Hobbs is known for his video work, for a wild, hand-held ride through the streets of Johannesburg to and up inside the 54-storey Ponte City, known as the "Coca-Cola tower", and site of numerous suicides. More recent studies in urban phenomena include Dusk Till Dusk, a time-lapse piece which records 24 hours of the street corner view from Hobbs's bedroom window. In another 1997 piece, On Interesting Spaces, Hobbs and curator Clive Kellner pay homage to the early video work Man Smoking a Cigar by Andy Warhol. Hobbs and Kellner, dressed in suits, engage in an intensive but inaudible conversation.
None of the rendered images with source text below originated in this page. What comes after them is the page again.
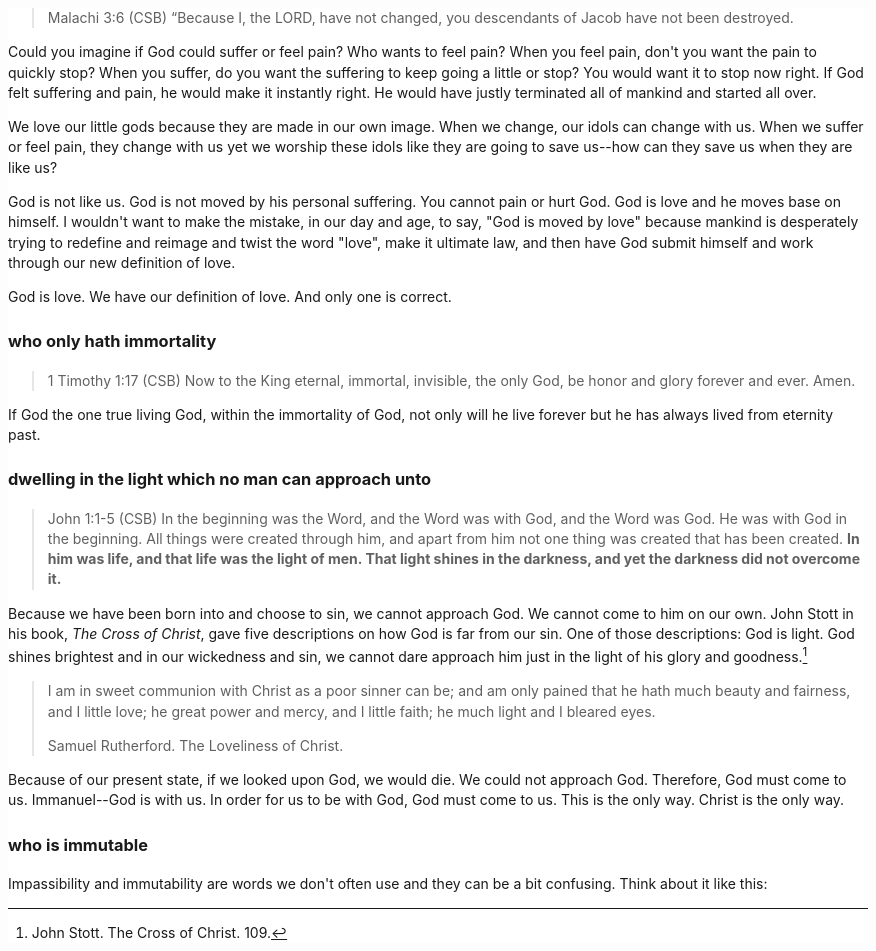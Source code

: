 >Malachi 3:6 (CSB) “Because I, the LORD, have not changed, you descendants of Jacob have not been destroyed.

Could you imagine if God could suffer or feel pain? Who wants to feel pain? When you feel pain, don't you want the pain to quickly stop? When you suffer, do you want the suffering to keep going a little or stop? You would want it to stop now right. If God felt suffering and pain, he would make it instantly right. He would have justly terminated all of mankind and started all over.

We love our little gods because they are made in our own image. When we change, our idols can change with us. When we suffer or feel pain, they change with us yet we worship these idols like they are going to save us--how can they save us when they are like us?

God is not like us. God is not moved by his personal suffering. You cannot pain or hurt God. God is love and he moves base on himself. I wouldn't want to make the mistake, in our day and age, to say, "God is moved by love" because mankind is desperately trying to redefine and reimage and twist the word "love", make it ultimate law, and then have God submit himself and work through our new definition of love.

God is love. We have our definition of love. And only one is correct.

### who only hath immortality

>1 Timothy 1:17 (CSB) Now to the King eternal, immortal, invisible, the only God, be honor and glory forever and ever. Amen.

If God the one true living God, within the immortality of God, not only will he live forever but he has always lived from eternity past.

### dwelling in the light which no man can approach unto

>John 1:1-5 (CSB) In the beginning was the Word, and the Word was with God, and the Word was God. He was with God in the beginning. All things were created through him, and apart from him not one thing was created that has been created. **In him was life, and that life was the light of men. That light shines in the darkness, and yet the darkness did not overcome it.**

Because we have been born into and choose to sin, we cannot approach God. We cannot come to him on our own. John Stott in his book, *The Cross of Christ*, gave five descriptions on how God is far from our sin. One of those descriptions: God is light. God shines brightest and in our wickedness and sin, we cannot dare approach him just in the light of his glory and goodness.[^stott-brightest]

[^stott-brightest]: John Stott. The Cross of Christ. 109. 

>I am in sweet communion with Christ as a poor sinner can be; and am only pained that he hath much beauty and fairness, and I little love; he great power and mercy, and I little faith; he much light and I bleared eyes.
>
>Samuel Rutherford. The Loveliness of Christ.

Because of our present state, if we looked upon God, we would die. We could not approach God. Therefore, God must come to us. Immanuel--God is with us. In order for us to be with God, God must come to us. This is the only way. Christ is the only way.

### who is immutable

Impassibility and immutability are words we don't often use and they can be a bit confusing. Think about it like this:


[^renihan-ours]: Renihan. Baptist Symbolics Volume 2. 167
[^songs216]: Song of Songs 2:16
[^luke240]: Luke 2:40
[^mark114]: Mark 1:14
[^sproul-truths-holy-goodness]: R.C. Sproul. Truths We Confess. 46.
[^romans1215]: Romans 12:15
[^stott-light]: Stott. 109.
[^stott-five]: Stott. 104-111.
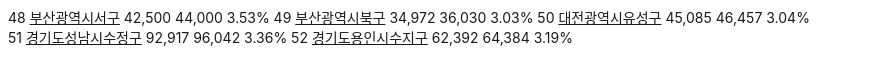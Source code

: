   <tr class="item">
    <td>48</td>
    <td><a href="/apt/부산광역시서구">부산광역시서구</a></td>
    <td>42,500</td>
    <td>44,000</td>
    <td>3.53%</td>
  </tr>

  <tr class="item">
    <td>49</td>
    <td><a href="/apt/부산광역시북구">부산광역시북구</a></td>
    <td>34,972</td>
    <td>36,030</td>
    <td>3.03%</td>
  </tr>

  <tr class="item">
    <td>50</td>
    <td><a href="/apt/대전광역시유성구">대전광역시유성구</a></td>
    <td>45,085</td>
    <td>46,457</td>
    <td>3.04%</td>
  </tr>

  <tr>
    <td colspan="5">
      <script async src="https://pagead2.googlesyndication.com/pagead/js/adsbygoogle.js?client=ca-pub-3485438051770037"
          crossorigin="anonymous"></script>
      <ins class="adsbygoogle"
          style="display:block; text-align:center;"
          data-ad-layout="in-article"
          data-ad-format="fluid"
          data-ad-client="ca-pub-3485438051770037"
          data-ad-slot="2046582130"></ins>
      <script>
          (adsbygoogle = window.adsbygoogle || []).push({});
      </script>
    </td>
  </tr>            
            
  <tr class="item">
    <td>51</td>
    <td><a href="/apt/경기도성남시수정구">경기도성남시수정구</a></td>
    <td>92,917</td>
    <td>96,042</td>
    <td>3.36%</td>
  </tr>

  <tr class="item">
    <td>52</td>
    <td><a href="/apt/경기도용인시수지구">경기도용인시수지구</a></td>
    <td>62,392</td>
    <td>64,384</td>
    <td>3.19%</td>
  </tr>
The film, like Dusk till Dusk, observes the passing of time (time taken to finish the cigars) as the city enters into the twilight hours.

Next up:

In February next year, Hobbs will have his third solo exhibition in Cape Town at the Mark Coetzee Fine Art Cabinet.

CV:

Stephen Hobbs was born in Johannesburg in 1972. He graduated in 1993 with a BA (Fine Art) from the University of Witwatersrand. Currently, he is the Market Theatre Galleries Manager and also lectures part-time at the SA School of Film, Television and Dramatic Art.

SOLO EXHIBITIONS

1996 'Grey Area' The Workers' Library and Museum, Johannesburg.
1994 'M23 70' Market Theatre Galleries.

SELECTED GROUP EXHIBITIONS

1998 'Documents II' Curated by Lizette Smits - Casco Project Space, 4 video projections in public spaces. Utrecht Netherlands.
1997 'Transversions' Curated by Yu Yeon Kim for the Second Johannesburg Biennale (Museum Africa).
1997 'Croisée des Artistes' Curated by Patricia Solini for the Fin de Siècle à Johannesburg Festival. Nantes, France. Collaboration with Christelle Familiari at Le Petit Breton.

PUBLICATIONS

Grey Area, edited and published by the French Institute of South Africa. Johannesburg, April 1996.
WASH #3: project pages entitled "What Makes This Day Different From Any Other". Edited by Brenda Atkinson, published by Chalkham Hill Press (Pty) Limited, March 1998.